There’s no magic formula for a healthy pregnancy diet. In fact, during pregnancy the basic principles of healthy eating remain the same — get plenty of fruits, vegetables, whole grains, lean protein and healthy fats. However, a few nutrients in a pregnancy diet deserve special attention. Here’s what tops the list.
Folate and folic acid — Prevent birth defects
Folate is a B vitamin that helps prevent neural tube defects, serious abnormalities of the brain and spinal cord. The synthetic form of folate found in supplements and fortified foods is known as folic acid. Folic acid supplementation has been shown to decrease the risk of premature birth.
How much you need: 400 to 800 micrograms a day of folate or folic acid before conception and throughout pregnancy
Good sources: Fortified cereals are great sources of folic acid. Leafy green vegetables, citrus fruits, and dried beans and peas are good sources of naturally occurring folate.
Calcium — Strengthen bones
You and your baby need calcium for strong bones and teeth. Calcium also helps your circulatory, muscular and nervous systems run normally.

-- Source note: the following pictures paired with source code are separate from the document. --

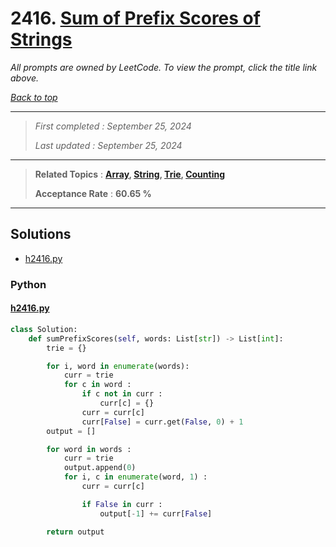 # 2416. [Sum of Prefix Scores of Strings](<https://leetcode.com/problems/sum-of-prefix-scores-of-strings>)

*All prompts are owned by LeetCode. To view the prompt, click the title link above.*

*[Back to top](<../README.md>)*

------

> *First completed : September 25, 2024*
>
> *Last updated : September 25, 2024*

------

> **Related Topics** : **[Array](<by_topic/Array.md>), [String](<by_topic/String.md>), [Trie](<by_topic/Trie.md>), [Counting](<by_topic/Counting.md>)**
>
> **Acceptance Rate** : **60.65 %**

------

## Solutions

- [h2416.py](<../my-submissions/h2416.py>)
### Python
#### [h2416.py](<../my-submissions/h2416.py>)
```Python
class Solution:
    def sumPrefixScores(self, words: List[str]) -> List[int]:
        trie = {}

        for i, word in enumerate(words):
            curr = trie
            for c in word :
                if c not in curr :
                    curr[c] = {}
                curr = curr[c]
                curr[False] = curr.get(False, 0) + 1
        output = []

        for word in words :
            curr = trie
            output.append(0)
            for i, c in enumerate(word, 1) :
                curr = curr[c]

                if False in curr :
                    output[-1] += curr[False]

        return output

```

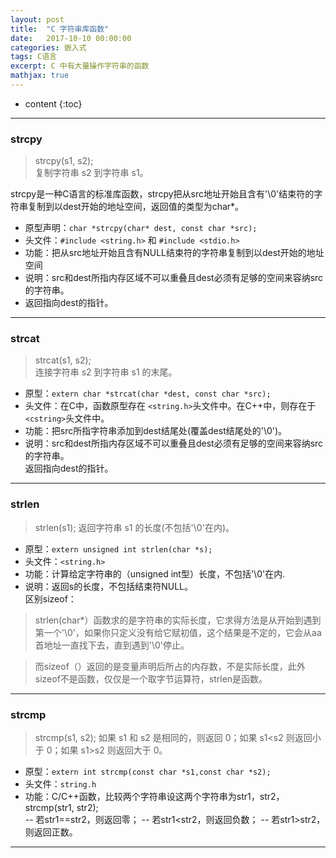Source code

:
 ```yaml
---
layout: post
title:  "C 字符串库函数"
date:   2017-10-10 00:00:00
categories: 嵌入式
tags: C语言
excerpt: C 中有大量操作字符串的函数
mathjax: true
---
```

* content
{:toc}
---


### strcpy
> strcpy(s1, s2);  <br/>
  复制字符串 s2 到字符串 s1。

strcpy是一种C语言的标准库函数，strcpy把从src地址开始且含有'\0'结束符的字符串复制到以dest开始的地址空间，返回值的类型为char*。  <br/>
- 原型声明：`char *strcpy(char* dest, const char *src); ` <br/>
- 头文件：`#include <string.h>` 和 `#include <stdio.h> ` <br/>
- 功能：把从src地址开始且含有NULL结束符的字符串复制到以dest开始的地址空间  <br/>
- 说明：src和dest所指内存区域不可以重叠且dest必须有足够的空间来容纳src的字符串。  <br/>
- 返回指向dest的指针。  <br/>


---

### strcat
> strcat(s1, s2);  <br/>
  连接字符串 s2 到字符串 s1 的末尾。
  
- 原型：`extern char *strcat(char *dest, const char *src); ` <br/>
- 头文件：在C中，函数原型存在 `<string.h>`头文件中。在C++中，则存在于`<cstring>`头文件中。  <br/>
- 功能：把src所指字符串添加到dest结尾处(覆盖dest结尾处的'\0')。  <br/>
- 说明：src和dest所指内存区域不可以重叠且dest必须有足够的空间来容纳src的字符串。  <br/>
返回指向dest的指针。


---

### strlen
> strlen(s1);
  返回字符串 s1 的长度(不包括'\0'在内)。
  
- 原型：`extern unsigned int strlen(char *s);`  <br/>
- 头文件：`<string.h>`  <br/>
- 功能：计算给定字符串的（unsigned int型）长度，不包括'\0'在内.  <br/>
- 说明：返回s的长度，不包括结束符NULL。  <br/>
区别sizeof：
> strlen(char*）函数求的是字符串的实际长度，它求得方法是从开始到遇到第一个'\0'，如果你只定义没有给它赋初值，这个结果是不定的，它会从aa首地址一直找下去，直到遇到'\0'停止。

> 而sizeof（）返回的是变量声明后所占的内存数，不是实际长度，此外sizeof不是函数，仅仅是一个取字节运算符，strlen是函数。

---

### strcmp
> strcmp(s1, s2);
  如果 s1 和 s2 是相同的，则返回 0；如果 s1<s2 则返回小于 0；如果 s1>s2 则返回大于 0。
  
- 原型：`extern int strcmp(const char *s1,const char *s2);`  <br/>
- 头文件：`string.h`  <br/>
- 功能：C/C++函数，比较两个字符串设这两个字符串为str1，str2，strcmp(str1, str2);  <br/>
-- 若str1==str2，则返回零；
-- 若str1<str2，则返回负数；
-- 若str1>str2，则返回正数。

---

How much you need: 1,000 milligrams a day; pregnant teenagers need 1,300 milligrams a day
Good sources: Dairy products are the best absorbed sources of calcium. Nondairy sources include broccoli and kale. Many fruit juices and breakfast cereals are fortified with calcium, too.
Vitamin D — Promote bone strength
Vitamin D also helps build your baby’s bones and teeth.
How much you need: 600 international units (IU) a day
Good sources: Fatty fish, such as salmon, is a great source of vitamin D. Other options include fortified milk and orange juice.
Protein — Promote growth
Protein is crucial for your baby’s growth throughout pregnancy.
How much you need: 71 grams a day
Good sources: Lean meat, poultry, fish and eggs are great sources of protein. Other options include beans and peas, nuts, seeds and soy products.
Iron — Prevent iron deficiency anemia
Your body uses iron to make hemoglobin, a protein in the red blood cells that carries oxygen to your tissues. During pregnancy, you need double the amount of iron that nonpregnant women need. Your body needs this iron to make more blood to supply oxygen to your baby.
If you don’t have enough iron stores or get enough iron during pregnancy, you could develop iron deficiency anemia. You might become fatigued. Severe iron deficiency anemia during pregnancy also increases your risk of premature birth, having a low birth weight baby and postpartum depression.
How much you need: 27 milligrams a day
Good sources: Lean red meat, poultry and fish are good sources of iron. Other options include iron-fortified breakfast cereals, beans and vegetables.